# [WORK REQUIRED]
The full set of entries needs to be reproduced exactly.
(THE DATA Opens)
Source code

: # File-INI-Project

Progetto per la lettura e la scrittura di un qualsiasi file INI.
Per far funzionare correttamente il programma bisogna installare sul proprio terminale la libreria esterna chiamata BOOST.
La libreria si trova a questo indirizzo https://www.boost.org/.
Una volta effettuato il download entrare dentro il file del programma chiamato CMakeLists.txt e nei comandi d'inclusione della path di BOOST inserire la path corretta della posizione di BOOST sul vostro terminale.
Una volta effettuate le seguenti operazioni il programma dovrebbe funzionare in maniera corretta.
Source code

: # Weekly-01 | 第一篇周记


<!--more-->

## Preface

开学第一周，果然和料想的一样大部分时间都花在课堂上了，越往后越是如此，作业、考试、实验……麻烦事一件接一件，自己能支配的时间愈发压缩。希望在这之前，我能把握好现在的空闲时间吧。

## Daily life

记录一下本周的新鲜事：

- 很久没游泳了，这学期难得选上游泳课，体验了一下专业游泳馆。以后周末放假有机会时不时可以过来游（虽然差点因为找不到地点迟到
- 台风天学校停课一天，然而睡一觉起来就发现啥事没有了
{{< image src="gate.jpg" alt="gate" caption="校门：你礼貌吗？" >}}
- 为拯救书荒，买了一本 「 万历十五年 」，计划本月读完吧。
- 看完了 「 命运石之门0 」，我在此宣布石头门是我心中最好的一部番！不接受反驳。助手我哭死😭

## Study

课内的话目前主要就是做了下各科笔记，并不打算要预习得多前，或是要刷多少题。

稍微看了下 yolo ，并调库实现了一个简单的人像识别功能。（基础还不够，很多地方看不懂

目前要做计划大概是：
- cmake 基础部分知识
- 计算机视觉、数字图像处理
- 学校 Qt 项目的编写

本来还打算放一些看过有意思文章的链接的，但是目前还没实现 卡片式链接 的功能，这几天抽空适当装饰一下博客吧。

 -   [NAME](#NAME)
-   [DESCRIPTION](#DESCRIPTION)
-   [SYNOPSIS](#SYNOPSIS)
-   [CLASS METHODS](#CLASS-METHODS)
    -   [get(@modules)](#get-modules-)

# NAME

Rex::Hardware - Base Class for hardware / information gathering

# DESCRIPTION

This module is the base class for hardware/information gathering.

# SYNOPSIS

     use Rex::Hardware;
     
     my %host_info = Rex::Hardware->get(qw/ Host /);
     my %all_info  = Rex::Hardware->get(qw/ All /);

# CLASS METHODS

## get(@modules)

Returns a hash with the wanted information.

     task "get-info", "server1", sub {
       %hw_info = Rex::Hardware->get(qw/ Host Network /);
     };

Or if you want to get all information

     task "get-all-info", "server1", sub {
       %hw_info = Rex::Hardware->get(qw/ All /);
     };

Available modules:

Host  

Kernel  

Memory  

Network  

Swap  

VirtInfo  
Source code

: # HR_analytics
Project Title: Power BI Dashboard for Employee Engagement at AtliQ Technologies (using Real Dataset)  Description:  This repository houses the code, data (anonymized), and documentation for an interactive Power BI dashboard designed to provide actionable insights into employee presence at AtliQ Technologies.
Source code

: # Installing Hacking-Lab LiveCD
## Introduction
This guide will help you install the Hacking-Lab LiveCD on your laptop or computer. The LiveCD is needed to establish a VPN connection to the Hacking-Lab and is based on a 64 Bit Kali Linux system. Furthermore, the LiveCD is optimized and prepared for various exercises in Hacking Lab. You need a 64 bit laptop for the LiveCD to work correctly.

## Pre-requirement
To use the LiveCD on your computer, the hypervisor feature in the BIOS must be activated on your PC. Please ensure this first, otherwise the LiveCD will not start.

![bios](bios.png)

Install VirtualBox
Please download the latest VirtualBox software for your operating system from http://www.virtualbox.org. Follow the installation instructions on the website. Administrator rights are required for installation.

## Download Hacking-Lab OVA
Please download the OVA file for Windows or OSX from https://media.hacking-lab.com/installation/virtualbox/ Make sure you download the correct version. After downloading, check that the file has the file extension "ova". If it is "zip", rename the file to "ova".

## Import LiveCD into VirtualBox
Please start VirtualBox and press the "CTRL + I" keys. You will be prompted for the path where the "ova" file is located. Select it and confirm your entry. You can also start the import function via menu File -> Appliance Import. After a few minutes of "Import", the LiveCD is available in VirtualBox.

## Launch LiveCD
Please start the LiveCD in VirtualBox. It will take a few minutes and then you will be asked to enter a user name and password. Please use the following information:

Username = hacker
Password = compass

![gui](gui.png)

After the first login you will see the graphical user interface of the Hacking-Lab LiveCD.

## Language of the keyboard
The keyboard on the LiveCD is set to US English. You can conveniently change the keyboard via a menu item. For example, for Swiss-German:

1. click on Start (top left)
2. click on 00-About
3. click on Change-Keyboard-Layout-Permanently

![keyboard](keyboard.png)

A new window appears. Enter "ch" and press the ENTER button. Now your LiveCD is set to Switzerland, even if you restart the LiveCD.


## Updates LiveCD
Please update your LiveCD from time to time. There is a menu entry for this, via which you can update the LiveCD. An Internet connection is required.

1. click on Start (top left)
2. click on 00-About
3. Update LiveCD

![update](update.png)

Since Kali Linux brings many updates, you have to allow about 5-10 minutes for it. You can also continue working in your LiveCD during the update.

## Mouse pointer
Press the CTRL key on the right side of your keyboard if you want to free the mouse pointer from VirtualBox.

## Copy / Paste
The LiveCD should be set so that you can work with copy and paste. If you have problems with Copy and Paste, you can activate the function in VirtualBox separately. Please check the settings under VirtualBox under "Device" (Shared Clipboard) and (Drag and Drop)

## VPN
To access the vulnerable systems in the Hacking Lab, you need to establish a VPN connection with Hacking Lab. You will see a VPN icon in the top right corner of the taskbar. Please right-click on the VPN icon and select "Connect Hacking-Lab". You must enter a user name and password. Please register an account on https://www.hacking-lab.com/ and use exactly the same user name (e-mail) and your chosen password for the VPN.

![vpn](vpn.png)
(THE DATA Closes)
# [RESPONSE]
Source code

: # File-INI-Project

Progetto per la lettura e la scrittura di un qualsiasi file INI.
Per far funzionare correttamente il programma bisogna installare sul proprio terminale la libreria esterna chiamata BOOST.
La libreria si trova a questo indirizzo https://www.boost.org/.
Una volta effettuato il download entrare dentro il file del programma chiamato CMakeLists.txt e nei comandi d'inclusione della path di BOOST inserire la path corretta della posizione di BOOST sul vostro terminale.
Una volta effettuate le seguenti operazioni il programma dovrebbe funzionare in maniera corretta.
Source code

: # Weekly-01 | 第一篇周记


<!--more-->

## Preface

开学第一周，果然和料想的一样大部分时间都花在课堂上了，越往后越是如此，作业、考试、实验……麻烦事一件接一件，自己能支配的时间愈发压缩。希望在这之前，我能把握好现在的空闲时间吧。

## Daily life

记录一下本周的新鲜事：

- 很久没游泳了，这学期难得选上游泳课，体验了一下专业游泳馆。以后周末放假有机会时不时可以过来游（虽然差点因为找不到地点迟到
- 台风天学校停课一天，然而睡一觉起来就发现啥事没有了
{{< image src="gate.jpg" alt="gate" caption="校门：你礼貌吗？" >}}
- 为拯救书荒，买了一本 「 万历十五年 」，计划本月读完吧。
- 看完了 「 命运石之门0 」，我在此宣布石头门是我心中最好的一部番！不接受反驳。助手我哭死😭

## Study

课内的话目前主要就是做了下各科笔记，并不打算要预习得多前，或是要刷多少题。

稍微看了下 yolo ，并调库实现了一个简单的人像识别功能。（基础还不够，很多地方看不懂

目前要做计划大概是：
- cmake 基础部分知识
- 计算机视觉、数字图像处理
- 学校 Qt 项目的编写

本来还打算放一些看过有意思文章的链接的，但是目前还没实现 卡片式链接 的功能，这几天抽空适当装饰一下博客吧。

 -   [NAME](#NAME)
-   [DESCRIPTION](#DESCRIPTION)
-   [SYNOPSIS](#SYNOPSIS)
-   [CLASS METHODS](#CLASS-METHODS)
    -   [get(@modules)](#get-modules-)

# NAME

Rex::Hardware - Base Class for hardware / information gathering

# DESCRIPTION

This module is the base class for hardware/information gathering.

# SYNOPSIS

     use Rex::Hardware;
     
     my %host_info = Rex::Hardware->get(qw/ Host /);
     my %all_info  = Rex::Hardware->get(qw/ All /);

# CLASS METHODS

## get(@modules)

Returns a hash with the wanted information.

     task "get-info", "server1", sub {
       %hw_info = Rex::Hardware->get(qw/ Host Network /);
     };

Or if you want to get all information

     task "get-all-info", "server1", sub {
       %hw_info = Rex::Hardware->get(qw/ All /);
     };

Available modules:

Host  

Kernel  

Memory  

Network  

Swap  

VirtInfo  
Source code

: # HR_analytics
Project Title: Power BI Dashboard for Employee Engagement at AtliQ Technologies (using Real Dataset)  Description:  This repository houses the code, data (anonymized), and documentation for an interactive Power BI dashboard designed to provide actionable insights into employee presence at AtliQ Technologies.
Source code

: # Installing Hacking-Lab LiveCD
## Introduction
This guide will help you install the Hacking-Lab LiveCD on your laptop or computer. The LiveCD is needed to establish a VPN connection to the Hacking-Lab and is based on a 64 Bit Kali Linux system. Furthermore, the LiveCD is optimized and prepared for various exercises in Hacking Lab. You need a 64 bit laptop for the LiveCD to work correctly.

## Pre-requirement
To use the LiveCD on your computer, the hypervisor feature in the BIOS must be activated on your PC. Please ensure this first, otherwise the LiveCD will not start.

![bios](bios.png)

Install VirtualBox
Please download the latest VirtualBox software for your operating system from http://www.virtualbox.org. Follow the installation instructions on the website. Administrator rights are required for installation.

## Download Hacking-Lab OVA
Please download the OVA file for Windows or OSX from https://media.hacking-lab.com/installation/virtualbox/ Make sure you download the correct version. After downloading, check that the file has the file extension "ova". If it is "zip", rename the file to "ova".

## Import LiveCD into VirtualBox
Please start VirtualBox and press the "CTRL + I" keys. You will be prompted for the path where the "ova" file is located. Select it and confirm your entry. You can also start the import function via menu File -> Appliance Import. After a few minutes of "Import", the LiveCD is available in VirtualBox.

## Launch LiveCD
Please start the LiveCD in VirtualBox. It will take a few minutes and then you will be asked to enter a user name and password. Please use the following information:

Username = hacker
Password = compass

![gui](gui.png)

After the first login you will see the graphical user interface of the Hacking-Lab LiveCD.

## Language of the keyboard
The keyboard on the LiveCD is set to US English. You can conveniently change the keyboard via a menu item. For example, for Swiss-German:

1. click on Start (top left)
2. click on 00-About
3. click on Change-Keyboard-Layout-Permanently

![keyboard](keyboard.png)

A new window appears. Enter "ch" and press the ENTER button. Now your LiveCD is set to Switzerland, even if you restart the LiveCD.


## Updates LiveCD
Please update your LiveCD from time to time. There is a menu entry for this, via which you can update the LiveCD. An Internet connection is required.

1. click on Start (top left)
2. click on 00-About
3. Update LiveCD

![update](update.png)

Since Kali Linux brings many updates, you have to allow about 5-10 minutes for it. You can also continue working in your LiveCD during the update.

## Mouse pointer
Press the CTRL key on the right side of your keyboard if you want to free the mouse pointer from VirtualBox.

## Copy / Paste
The LiveCD should be set so that you can work with copy and paste. If you have problems with Copy and Paste, you can activate the function in VirtualBox separately. Please check the settings under VirtualBox under "Device" (Shared Clipboard) and (Drag and Drop)

## VPN
To access the vulnerable systems in the Hacking Lab, you need to establish a VPN connection with Hacking Lab. You will see a VPN icon in the top right corner of the taskbar. Please right-click on the VPN icon and select "Connect Hacking-Lab". You must enter a user name and password. Please register an account on https://www.hacking-lab.com/ and use exactly the same user name (e-mail) and your chosen password for the VPN.

![vpn](vpn.png)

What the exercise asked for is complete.